Depending on model size this can take several seconds. Everything else in whisperConfig—language, temperatures, VAD settings, etc.—is applied in place and does not trigger a reload. If you are seeing unexpected pauses, double-check that you are not mutating these four context keys between jobs.
Advanced configuration
Need more than the handful of options exposed in index.js? The upstream whisper.cpp documentation lists every flag available through whisper_full_params. Rather than duplicating that matrix here, refer to:
- The official parameter reference:
whisper_full_params - Our longer examples for concrete shapes:
examples/example.audio-ctx-chunking.js(showsoffset_ms,duration_ms,audio_ctx, and reload loops)examples/example.live-transcription.js(shows streaming chunks into a single job)

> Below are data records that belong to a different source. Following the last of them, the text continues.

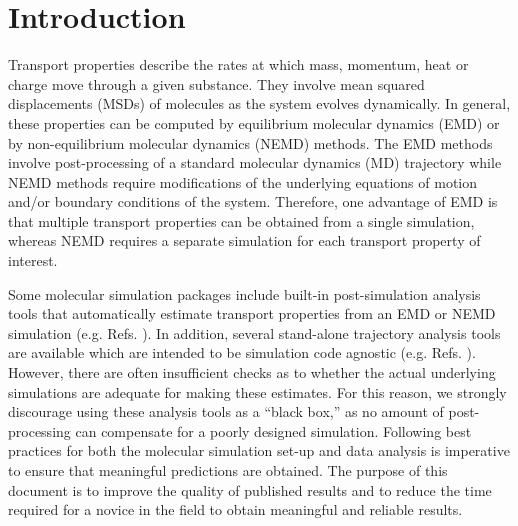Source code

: \documentclass[9pt,bestpractices]{livecoms}
\begin{document}
\section{Introduction}

Transport properties describe the rates at which mass, momentum, heat or charge move through a given substance. They involve mean squared displacements (MSDs) of molecules as the system evolves dynamically. In general, these properties can be computed by equilibrium molecular dynamics (EMD) or by non-equilibrium molecular dynamics (NEMD) methods. The EMD methods involve post-processing of a standard molecular dynamics (MD) trajectory while NEMD methods require modifications of the underlying equations of motion and/or boundary conditions of the system. Therefore, one advantage of EMD is that multiple transport properties can be obtained from a single simulation, whereas NEMD requires a separate simulation for each transport property of interest.

Some molecular simulation packages include built-in post-simulation analysis tools that automatically estimate transport properties from an EMD or NEMD simulation (e.g. Refs. \cite{LAMMPS,GROMACS,AMBER2018,NAMD}). In addition, several stand-alone trajectory analysis tools are available which are intended to be simulation code agnostic (e.g. Refs. \cite{Roe2013,MDTraj,VMD}). However, there are often insufficient checks as to whether the actual underlying simulations are adequate for making these estimates. For this reason, we strongly discourage using these analysis tools as a ``black box,'' as no amount of post-processing can compensate for a poorly designed simulation. Following best practices for both the molecular simulation set-up and data analysis is imperative to ensure that meaningful predictions are obtained. The purpose of this document is to improve the quality of published results and to reduce the time required for a novice in the field to obtain meaningful and reliable results.
\end{document}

Those scripts stay in sync with the codebase and are the best place to copy from when you need the raw addon surface.
3. Configuration Example
Quick JS-level configuration (what you typically pass to new TranscriptionWhispercpp(...)):
const config = {
contextParams: {
model: './models/ggml-tiny.bin'
},
whisperConfig: {
language: 'en',
duration_ms: 0,
temperature: 0.0,
suppress_nst: true,
n_threads: 0,
vad_model_path: './models/ggml-silero-v5.1.2.bin',
vadParams: {
threshold: 0.6,
min_speech_duration_ms: 250,
min_silence_duration_ms: 200
}
},
miscConfig: {
caption_enabled: false
}
}Between this minimal configuration and the example scripts you should have everything needed, whether you are wiring the addon by hand or just instantiating TranscriptionWhispercpp.
Available Whisper Models:
ggml-tiny.bin- Smallest, fastest (39MB)ggml-base.bin- Balanced size/accuracy (142MB)ggml-small.bin- Better accuracy (466MB)ggml-medium.bin- High accuracy (1.5GB)ggml-large.bin- Best accuracy (3.1GB)
VAD Model:
ggml-silero-v5.1.2.bin- Silero VAD model for voice activity detection
Ensure model files are available in your chosen data loader source.
4. Create Model Instance
Import the specific Whisper model class based on the installed package and instantiate it:
const TranscriptionWhispercpp = require('@qvac/transcription-whispercpp')

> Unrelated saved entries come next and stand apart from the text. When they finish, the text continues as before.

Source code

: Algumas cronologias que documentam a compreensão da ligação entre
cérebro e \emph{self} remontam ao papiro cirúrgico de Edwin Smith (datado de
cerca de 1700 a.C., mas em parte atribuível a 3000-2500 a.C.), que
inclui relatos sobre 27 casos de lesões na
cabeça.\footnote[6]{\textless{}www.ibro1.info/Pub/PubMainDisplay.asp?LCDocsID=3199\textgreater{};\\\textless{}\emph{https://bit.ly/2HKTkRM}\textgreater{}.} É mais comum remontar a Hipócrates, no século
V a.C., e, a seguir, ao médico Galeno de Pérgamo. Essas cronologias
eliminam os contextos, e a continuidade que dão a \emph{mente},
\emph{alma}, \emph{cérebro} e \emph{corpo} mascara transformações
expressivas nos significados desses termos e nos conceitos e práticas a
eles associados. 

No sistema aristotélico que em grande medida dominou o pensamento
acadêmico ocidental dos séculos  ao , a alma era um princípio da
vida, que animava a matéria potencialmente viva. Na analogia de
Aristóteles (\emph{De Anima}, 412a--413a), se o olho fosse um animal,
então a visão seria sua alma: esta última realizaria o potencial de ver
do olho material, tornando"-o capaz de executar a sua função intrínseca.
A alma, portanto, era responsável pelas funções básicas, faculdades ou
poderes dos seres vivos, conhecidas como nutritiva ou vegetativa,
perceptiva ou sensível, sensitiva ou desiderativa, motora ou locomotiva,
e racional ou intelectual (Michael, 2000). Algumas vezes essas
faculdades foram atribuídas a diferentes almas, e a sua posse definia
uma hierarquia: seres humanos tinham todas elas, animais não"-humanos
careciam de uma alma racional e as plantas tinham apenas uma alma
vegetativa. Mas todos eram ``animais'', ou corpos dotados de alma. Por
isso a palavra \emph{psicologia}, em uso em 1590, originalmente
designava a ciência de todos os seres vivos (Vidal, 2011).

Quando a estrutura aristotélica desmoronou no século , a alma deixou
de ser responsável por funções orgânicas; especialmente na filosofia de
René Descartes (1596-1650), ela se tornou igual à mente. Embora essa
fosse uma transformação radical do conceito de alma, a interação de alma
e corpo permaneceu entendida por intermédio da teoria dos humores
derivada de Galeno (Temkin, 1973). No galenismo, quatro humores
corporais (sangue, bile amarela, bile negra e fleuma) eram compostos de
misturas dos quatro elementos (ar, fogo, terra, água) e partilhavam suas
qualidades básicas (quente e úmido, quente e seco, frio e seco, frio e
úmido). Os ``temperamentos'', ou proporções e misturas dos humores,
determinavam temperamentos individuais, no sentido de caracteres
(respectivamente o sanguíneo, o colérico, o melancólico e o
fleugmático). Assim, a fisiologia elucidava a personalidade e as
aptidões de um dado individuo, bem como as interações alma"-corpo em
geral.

const model = new TranscriptionWhispercpp(args, config)Note : This import changes depending on the package installed.
5. Load Model
Load the model weights and initialize the inference engine. Optionally provide a callback for progress updates:
try {
// Basic usage
await model.load()
// Advanced usage with progress tracking
await model.load(
false, // Don't close loader after loading
(progress) => console.log(`Loading: ${progress.overallProgress}% complete`)
)
} catch (error) {
console.error('Failed to load model:', error)
}Progress Callback Data
The progress callback receives an object with the following properties:
| Property | Type | Description |
|---|---|---|
action | string | Current operation being performed |
totalSize | number | Total bytes to be loaded |
totalFiles | number | Total number of files to process |
filesProcessed | number | Number of files completed so far |
currentFile | string | Name of file currently being processed |
currentFileProgress | string | Percentage progress on current file |
overallProgress | string | Overall loading progress percentage |
6. Run Transcription
Pass an audio stream (e.g., from bare-fs.createReadStream) to the run method. Process the transcription results asynchronously.
There are two ways to receive transcription results:
Option 1: Real-time Streaming with onUpdate()

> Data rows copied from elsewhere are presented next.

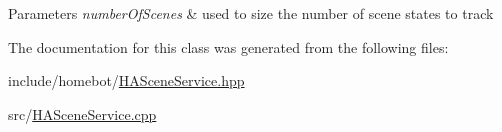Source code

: \begin{DoxyParams}{Parameters}
{\em number\-Of\-Scenes} & used to size the number of scene states to track \\
\hline
\end{DoxyParams}


The documentation for this class was generated from the following files\-:\begin{DoxyCompactItemize}
\item 
include/homebot/\hyperlink{HASceneService_8hpp}{H\-A\-Scene\-Service.\-hpp}\item 
src/\hyperlink{HASceneService_8cpp}{H\-A\-Scene\-Service.\-cpp}\end{DoxyCompactItemize}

The onUpdate() callback receives each transcription segment in real-time as whisper.cpp generates them during processing. This is ideal for live transcription display or progressive updates.
try {
const audioStream = fs.createReadStream('path/to/your/audio.ogg', {
highWaterMark: 16000 // Adjust based on bitrate (e.g., 128000 / 8)
})
const response = await model.run(audioStream)
// Receive segments as they are transcribed (real-time streaming)
await response
.onUpdate(segment => {
console.log('New segment transcribed:', segment)
// Each segment arrives immediately after whisper.cpp processes it
})
.await() // Wait for transcription to complete
console.log('Transcription finished!')
} catch (error) {
console.error('Transcription failed:', error)
}Option 2: Complete Result with iterate()
The iterate() method returns all transcription segments after the entire transcription completes. This is useful when you need the full result before processing.
try {
const audioStream = fs.createReadStream('path/to/your/audio.ogg', {
highWaterMark: 16000
})
const response = await model.run(audioStream)
// Wait for complete transcription, then iterate over all segments
for await (const transcriptionChunk of response.iterate()) {
console.log('Transcription chunk:', transcriptionChunk)
}
console.log('Transcription finished!')
} catch (error) {
console.error('Transcription failed:', error)
}Key Differences:
onUpdate(): Real-time streaming - segments arrive as they are generated by whisper.cpp'snew_segment_callbackiterate(): Batch processing - all segments available after transcription completes
Chunking long recordings with reload()
examples/example.audio-ctx-chunking.js shows the production pattern: reuse a model instance, call reload() with { offset_ms, duration_ms, audio_ctx } per chunk (first chunk uses audio_ctx = 0, subsequent ones clamp to ~1500), then run the full audio stream. The matching integration test (test/integration/audio-ctx-chunking.test.js) exercises exactly the same flow.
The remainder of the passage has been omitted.